Personally, I’ve had to supplement my meal plan as a student with meals cooked in my dorm. With a kitchen in my room this year, I felt more ambitious in making meals, but with this came the trouble of having to deal with expiration dates, defrosting, and planning meals. I’ve trashed countless eggs after putting off making a meal with them for too long, my bacon has been waiting in the freezer for its time to shine, and I forgot about the lemons at the bottom of my fridge until they turned black. Using Foundry, I implemented a food inventory app that helps students manage their dorm food inventory, generate recipes, and minimize food waste.

This pipeline handles hundreds of food items and tons of metadata in milliseconds. In this post, I’ll walk through the project, the tools I used to accomplish it, and the challenges along the way.

The Problem

As a student, managing food inventory can be challenging:

  • Buying food we already have.
  • Forgetting about perishables until they expire.
  • Struggling to create balanced meals with the ingredients on hand.

I had a few key solutions in mind to solve these challenges:

  • Automatically track purchases via Target receipts.
  • Monitor expiration dates with alerts.
  • Generate AI-powered recipes using ingredients on hand.
  • Reduce waste by prioritizing soon-to-expire items.

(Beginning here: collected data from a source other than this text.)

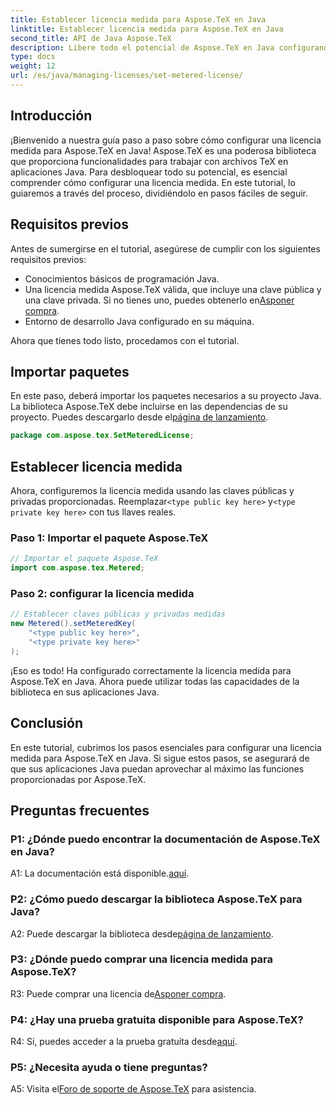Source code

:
 ```yaml
---
title: Establecer licencia medida para Aspose.TeX en Java
linktitle: Establecer licencia medida para Aspose.TeX en Java
second_title: API de Java Aspose.TeX
description: Libere todo el potencial de Aspose.TeX en Java configurando una licencia medida. Siga nuestra guía paso a paso para una integración perfecta.
type: docs
weight: 12
url: /es/java/managing-licenses/set-metered-license/
---
```

## Introducción

¡Bienvenido a nuestra guía paso a paso sobre cómo configurar una licencia medida para Aspose.TeX en Java! Aspose.TeX es una poderosa biblioteca que proporciona funcionalidades para trabajar con archivos TeX en aplicaciones Java. Para desbloquear todo su potencial, es esencial comprender cómo configurar una licencia medida. En este tutorial, lo guiaremos a través del proceso, dividiéndolo en pasos fáciles de seguir.

## Requisitos previos

Antes de sumergirse en el tutorial, asegúrese de cumplir con los siguientes requisitos previos:

- Conocimientos básicos de programación Java.
-  Una licencia medida Aspose.TeX válida, que incluye una clave pública y una clave privada. Si no tienes uno, puedes obtenerlo en[Asponer compra](https://purchase.aspose.com/buy).
- Entorno de desarrollo Java configurado en su máquina.

Ahora que tienes todo listo, procedamos con el tutorial.

## Importar paquetes

En este paso, deberá importar los paquetes necesarios a su proyecto Java. La biblioteca Aspose.TeX debe incluirse en las dependencias de su proyecto. Puedes descargarlo desde el[página de lanzamiento](https://releases.aspose.com/tex/java/).

```java
package com.aspose.tex.SetMeteredLicense;
```

## Establecer licencia medida

 Ahora, configuremos la licencia medida usando las claves públicas y privadas proporcionadas. Reemplazar`<type public key here>` y`<type private key here>` con tus llaves reales.

### Paso 1: Importar el paquete Aspose.TeX

```java
// Importar el paquete Aspose.TeX
import com.aspose.tex.Metered;
```

### Paso 2: configurar la licencia medida

```java
// Establecer claves públicas y privadas medidas
new Metered().setMeteredKey(
    "<type public key here>",
    "<type private key here>"
);
```

¡Eso es todo! Ha configurado correctamente la licencia medida para Aspose.TeX en Java. Ahora puede utilizar todas las capacidades de la biblioteca en sus aplicaciones Java.

## Conclusión

En este tutorial, cubrimos los pasos esenciales para configurar una licencia medida para Aspose.TeX en Java. Si sigue estos pasos, se asegurará de que sus aplicaciones Java puedan aprovechar al máximo las funciones proporcionadas por Aspose.TeX.

## Preguntas frecuentes

### P1: ¿Dónde puedo encontrar la documentación de Aspose.TeX en Java?

 A1: La documentación está disponible.[aquí](https://reference.aspose.com/tex/java/).

### P2: ¿Cómo puedo descargar la biblioteca Aspose.TeX para Java?

 A2: Puede descargar la biblioteca desde[página de lanzamiento](https://releases.aspose.com/tex/java/).

### P3: ¿Dónde puedo comprar una licencia medida para Aspose.TeX?

 R3: Puede comprar una licencia de[Asponer compra](https://purchase.aspose.com/buy).

### P4: ¿Hay una prueba gratuita disponible para Aspose.TeX?

 R4: Sí, puedes acceder a la prueba gratuita desde[aquí](https://releases.aspose.com/).

### P5: ¿Necesita ayuda o tiene preguntas?

 A5: Visita el[Foro de soporte de Aspose.TeX](https://forum.aspose.com/c/tex/47) para asistencia.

As a student at Penn State, I made the vast majority of my purchases at Target, and so I decided to implement my solution with the following:

  • Target API: To fetch receipt data and items by receipt.
  • Python and Pandas: To transform receipt data and create the dataset for import to Foundry.
  • Palantir Foundry: For building the data pipeline, managing ontologies, and creating the app’s interface.
  • Palantir AIP and GPT-4o: To generate recipes based on ingredients present and goals.

Implementation

Data Extraction and Preparation

Initially, I thought of using OCR on receipts to handle grocery data, but this was a complete nightmare. Receipts often didn’t contain sufficient useful info to determine what products were.

However, Target conveniently tracks the history of all in-store orders if you use your number for their rewards service. Logging into Target, we can see a list of purchases made:

Target purchase history page, with a list of items purchased under each date.

Ideally, we would leverage a public API to get all of the items for each order, but Target has no such API. I used Chrome’s developer tools to inspect what data is being sent when navigating to the order history page, and see a request under https://api.target.com/guest_order_aggregations/v1/order_history. We can use the developer tools to inspect the request parameters as well as the returned payload to get an idea of how to use this API.

NB: I only went through this process as many times as necessary, getting info on all items ~twice. The laws for web scraping are complex, and it’s responsible to not hammer Target’s servers in this case and ethically request data. Being careful with scraping and respecting content scraped, respecting the owner of the content, and requesting data at a reasonable rate are all more important when a public API isn’t provided. Ideally, a User-Agent string would be provided with these requests, but their scope was highly limited. You can find more info on ethical scraping here.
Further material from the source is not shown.